Start of INFORMATION
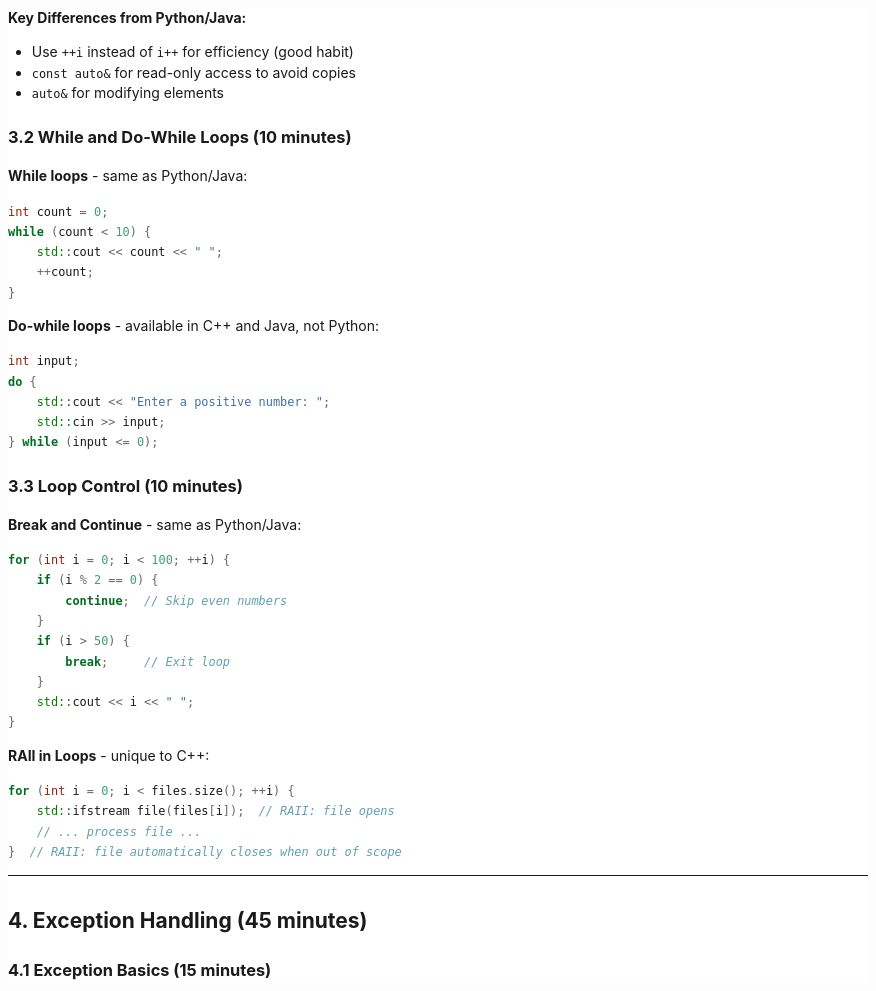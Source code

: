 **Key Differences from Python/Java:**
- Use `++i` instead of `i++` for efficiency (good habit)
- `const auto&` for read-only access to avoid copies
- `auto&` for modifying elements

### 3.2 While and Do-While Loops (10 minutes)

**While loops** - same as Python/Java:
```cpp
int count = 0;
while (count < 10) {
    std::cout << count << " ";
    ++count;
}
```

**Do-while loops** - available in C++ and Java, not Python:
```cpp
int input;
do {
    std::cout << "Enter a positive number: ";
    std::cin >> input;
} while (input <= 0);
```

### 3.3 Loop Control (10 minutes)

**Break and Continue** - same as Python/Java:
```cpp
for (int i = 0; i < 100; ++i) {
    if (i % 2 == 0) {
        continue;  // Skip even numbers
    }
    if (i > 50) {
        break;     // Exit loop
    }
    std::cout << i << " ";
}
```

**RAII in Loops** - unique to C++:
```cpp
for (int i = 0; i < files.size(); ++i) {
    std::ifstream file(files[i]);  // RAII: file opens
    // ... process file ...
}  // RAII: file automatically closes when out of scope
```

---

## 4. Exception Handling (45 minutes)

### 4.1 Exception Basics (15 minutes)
End of INFORMATION
Start of INFORMATION
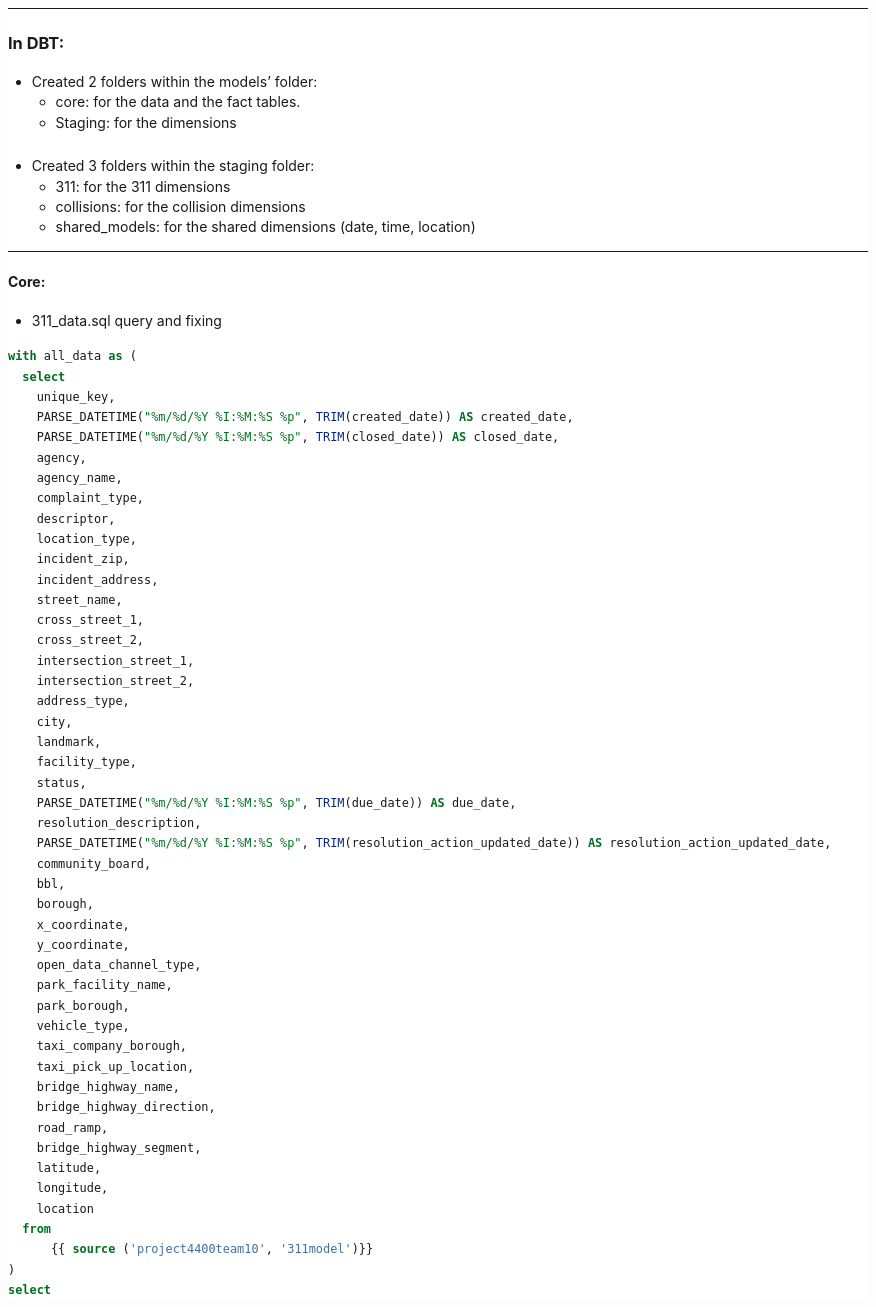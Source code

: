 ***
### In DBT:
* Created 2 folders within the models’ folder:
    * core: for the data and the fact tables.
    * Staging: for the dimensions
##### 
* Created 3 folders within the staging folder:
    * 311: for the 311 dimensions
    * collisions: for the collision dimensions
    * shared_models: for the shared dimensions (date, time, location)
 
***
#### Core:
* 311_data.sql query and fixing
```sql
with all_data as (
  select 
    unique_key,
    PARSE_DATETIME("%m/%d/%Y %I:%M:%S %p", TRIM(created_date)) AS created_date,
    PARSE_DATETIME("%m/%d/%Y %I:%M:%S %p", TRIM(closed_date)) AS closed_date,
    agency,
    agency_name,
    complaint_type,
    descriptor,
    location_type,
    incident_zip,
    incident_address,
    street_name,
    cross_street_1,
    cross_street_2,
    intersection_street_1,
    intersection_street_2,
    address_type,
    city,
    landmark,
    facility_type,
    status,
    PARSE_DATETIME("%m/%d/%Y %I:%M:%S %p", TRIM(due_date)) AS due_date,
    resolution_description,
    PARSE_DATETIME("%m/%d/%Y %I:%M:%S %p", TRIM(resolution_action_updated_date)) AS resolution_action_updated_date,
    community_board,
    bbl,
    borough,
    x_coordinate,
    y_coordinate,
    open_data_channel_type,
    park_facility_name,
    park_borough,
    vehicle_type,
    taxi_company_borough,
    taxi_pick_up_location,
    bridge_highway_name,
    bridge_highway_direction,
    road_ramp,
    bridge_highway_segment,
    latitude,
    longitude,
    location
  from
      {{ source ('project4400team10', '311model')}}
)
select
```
End of INFORMATION
Start of INFORMATION
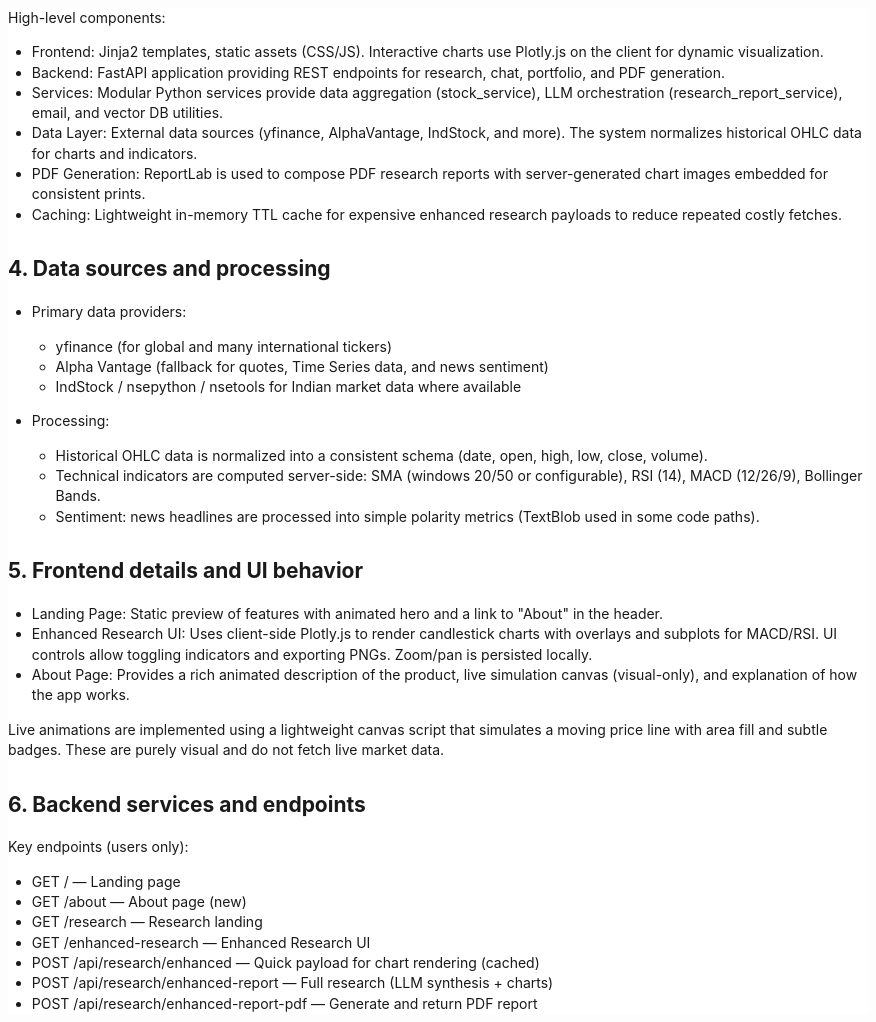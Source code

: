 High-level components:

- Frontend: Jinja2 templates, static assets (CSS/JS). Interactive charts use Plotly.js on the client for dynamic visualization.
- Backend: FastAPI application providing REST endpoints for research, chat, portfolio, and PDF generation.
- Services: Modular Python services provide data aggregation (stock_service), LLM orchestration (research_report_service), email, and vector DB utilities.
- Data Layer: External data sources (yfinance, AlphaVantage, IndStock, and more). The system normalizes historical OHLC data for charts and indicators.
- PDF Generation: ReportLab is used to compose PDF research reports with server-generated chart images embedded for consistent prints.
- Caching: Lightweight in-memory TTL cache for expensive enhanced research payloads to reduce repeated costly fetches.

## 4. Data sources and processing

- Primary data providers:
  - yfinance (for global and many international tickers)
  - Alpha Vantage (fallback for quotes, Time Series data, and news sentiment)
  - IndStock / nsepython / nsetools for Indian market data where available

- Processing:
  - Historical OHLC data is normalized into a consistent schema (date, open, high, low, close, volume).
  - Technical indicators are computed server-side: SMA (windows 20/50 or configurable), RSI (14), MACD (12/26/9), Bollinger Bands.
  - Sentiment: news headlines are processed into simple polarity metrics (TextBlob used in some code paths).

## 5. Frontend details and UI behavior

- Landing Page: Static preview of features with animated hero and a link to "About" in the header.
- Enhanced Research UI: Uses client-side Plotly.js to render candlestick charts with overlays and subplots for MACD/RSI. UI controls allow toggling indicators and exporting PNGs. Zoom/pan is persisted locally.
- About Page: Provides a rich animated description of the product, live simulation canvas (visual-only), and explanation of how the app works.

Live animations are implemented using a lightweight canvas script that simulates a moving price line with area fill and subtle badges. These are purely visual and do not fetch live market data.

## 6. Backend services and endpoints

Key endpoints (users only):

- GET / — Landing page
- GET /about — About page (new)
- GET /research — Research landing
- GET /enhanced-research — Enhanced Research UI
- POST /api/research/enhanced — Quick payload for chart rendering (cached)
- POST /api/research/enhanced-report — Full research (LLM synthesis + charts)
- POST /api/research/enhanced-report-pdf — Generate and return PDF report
End of INFORMATION
_WHAT YOU HAVE TO DO_
The reply should consist solely of the lines above from the one that has "Loops** - unique" through the one that has "### 4.1 Exception Basics (15 minutes)", reproduced exactly.

_EXPECTED OUTPUT_
**RAII in Loops** - unique to C++:
```cpp
for (int i = 0; i < files.size(); ++i) {
    std::ifstream file(files[i]);  // RAII: file opens
    // ... process file ...
}  // RAII: file automatically closes when out of scope
```

---

## 4. Exception Handling (45 minutes)

### 4.1 Exception Basics (15 minutes)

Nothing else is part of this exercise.